Donne uses an extended metaphor of a book's chapter to represent an individual's life. Our whole life is presented by Donne as a story written down in a great book. However, our lives are not the whole story; as a Christian, Donne believes in life after death. When a man dies, says Donne, a chapter has not been torn out of the book of life so much as translated into a better language. Death, like the various misfortunes that afflict us throughout our lives, gives meaning to the relatively short spell we occupy on Earth.
Each life, each chapter, is part of one great volume, and God is the divine author of that book. Though we may look upon ourselves as individual scattered pages, we are all part of the same book. When we die—when we are "translated," as Donne puts it—we pass into the realm of the spirit, where each of our individual chapters will be gathered together by the Almighty in his divine library. There, all division will cease. The fundamental unity of humankind will be affirmed, and we will all become known to each other.
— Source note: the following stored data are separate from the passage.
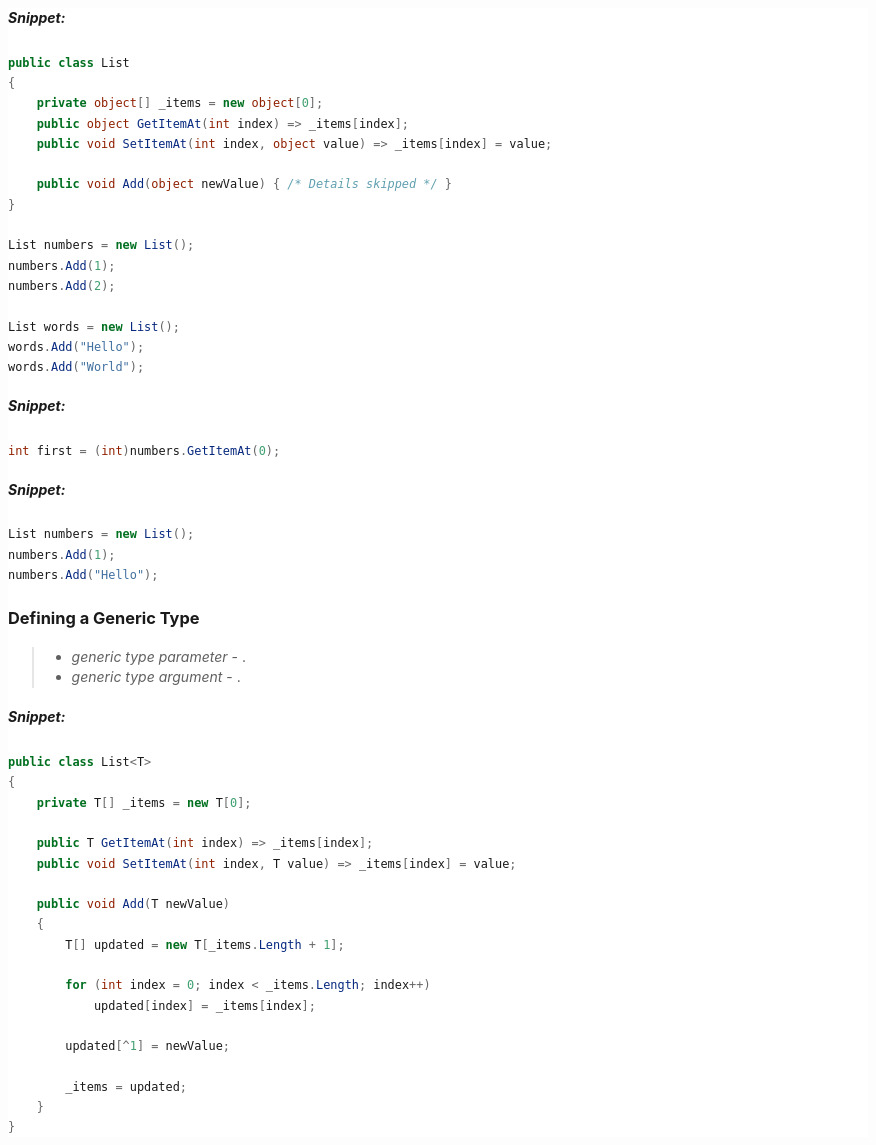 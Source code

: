 ##### Snippet: 
```cs
public class List
{
    private object[] _items = new object[0];
    public object GetItemAt(int index) => _items[index];
    public void SetItemAt(int index, object value) => _items[index] = value;

    public void Add(object newValue) { /* Details skipped */ }
}

List numbers = new List();
numbers.Add(1);
numbers.Add(2);

List words = new List();
words.Add("Hello");
words.Add("World");
```

##### Snippet: 
```cs
int first = (int)numbers.GetItemAt(0);
```

##### Snippet: 
```cs
List numbers = new List();
numbers.Add(1);
numbers.Add("Hello");
```

### Defining a Generic Type

> * *generic type parameter* - .
> * *generic type argument* - .



##### Snippet: 
```cs
public class List<T>
{
    private T[] _items = new T[0];

    public T GetItemAt(int index) => _items[index];
    public void SetItemAt(int index, T value) => _items[index] = value;

    public void Add(T newValue)
    {
        T[] updated = new T[_items.Length + 1];

        for (int index = 0; index < _items.Length; index++)
            updated[index] = _items[index];

        updated[^1] = newValue;

        _items = updated;
    }
}
```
Or to carry the metaphor a stage further, everyone will be an open book.
Further Reading
A metaphor is a comparison that does not use the words like or as.
In the first paragraph, God is likened to the author of a book. People are likened to chapters in the book God is authoring. The death of a person is compared to a translation of that person's chapter into a better language. The bonds between humans are likened to the way chapters of a book are all bound together into one volume. All the chapters are needed: we are all part of a larger book.
Likewise, each person is compared not to an island but to part of a larger continent, so that the death of one person diminishes the continent.
Affliction or troubles in life are called a treasure by Donne, because they mature us and make us fit for God. Affliction in another person is compared to gold buried away: even if the afflicted person cannot benefit from his affliction, if you or I can by watching his example, that affliction is valuable like gold to us.
All of these are metaphors in this Meditation: we humans are each like a chapter in a book and like a piece of a continent, and our troubles are treasures and gold to us if we use them to mature.
To begin, one must first understand what a metaphor is (in order to identify them within the confines of a text). A metaphor is a comparison between two normally dissimilar things. The comparison is made without using the words"like" or "as" (is used with a simile).
Therefore, a couple examples of metaphors found in John Donne's Meditation XVII are as follows:
1. In the following quote, a comparison is made between death and a sort of rebirth. Donne is stating that when a man dies, a "chapter" is not destroyed, but rewritten. Therefore, the comparison between death, a book and a new language is made.
When one man dies, one chapter is not torn out of the book, but translated into a better language.
2. In the following quote, man is loosely compared to a piece of land.
No man is an island, entire of itself; every man is a piece of the continent, a part of the main.
Here, Donne is stating that men exist as pieces of the land upon which they live. While Donne does not mean this literally, he is making the comparison between man and land in order to show how they are a part of the society within which they live.